═══ Information supplied
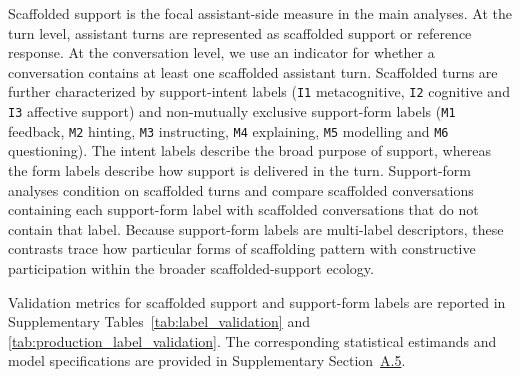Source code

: Scaffolded support is the focal assistant-side measure in the main analyses. At the turn level, assistant turns are represented as scaffolded support or reference response. At the conversation level, we use an indicator for whether a conversation contains at least one scaffolded assistant turn. Scaffolded turns are further characterized by support-intent labels (\texttt{I1} metacognitive, \texttt{I2} cognitive and \texttt{I3} affective support) and non-mutually exclusive support-form labels (\texttt{M1} feedback, \texttt{M2} hinting, \texttt{M3} instructing, \texttt{M4} explaining, \texttt{M5} modelling and \texttt{M6} questioning).
The intent labels describe the broad purpose of support, whereas the form labels describe how support is delivered in the turn.
Support-form analyses condition on scaffolded turns and compare scaffolded conversations containing each support-form label with scaffolded conversations that do not contain that label. Because support-form labels are multi-label descriptors, these contrasts trace how particular forms of scaffolding pattern with constructive participation within the broader scaffolded-support ecology.

 Validation metrics for scaffolded support and support-form labels are reported in Supplementary Tables~\ref{tab:label_validation} and \ref{tab:production_label_validation}. The corresponding statistical estimands and model specifications are provided in Supplementary Section~\hyperref[supp:a5]{A.5}.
══════
- _Exercise directions_
Nothing but the lines from the one containing "Scaffolded support is" through the final line of the listing above belongs in the answer; set them down exactly.

- _Reply to the task_
: Scaffolded support is the focal assistant-side measure in the main analyses. At the turn level, assistant turns are represented as scaffolded support or reference response. At the conversation level, we use an indicator for whether a conversation contains at least one scaffolded assistant turn. Scaffolded turns are further characterized by support-intent labels (\texttt{I1} metacognitive, \texttt{I2} cognitive and \texttt{I3} affective support) and non-mutually exclusive support-form labels (\texttt{M1} feedback, \texttt{M2} hinting, \texttt{M3} instructing, \texttt{M4} explaining, \texttt{M5} modelling and \texttt{M6} questioning).
The intent labels describe the broad purpose of support, whereas the form labels describe how support is delivered in the turn.
Support-form analyses condition on scaffolded turns and compare scaffolded conversations containing each support-form label with scaffolded conversations that do not contain that label. Because support-form labels are multi-label descriptors, these contrasts trace how particular forms of scaffolding pattern with constructive participation within the broader scaffolded-support ecology.

 Validation metrics for scaffolded support and support-form labels are reported in Supplementary Tables~\ref{tab:label_validation} and \ref{tab:production_label_validation}. The corresponding statistical estimands and model specifications are provided in Supplementary Section~\hyperref[supp:a5]{A.5}.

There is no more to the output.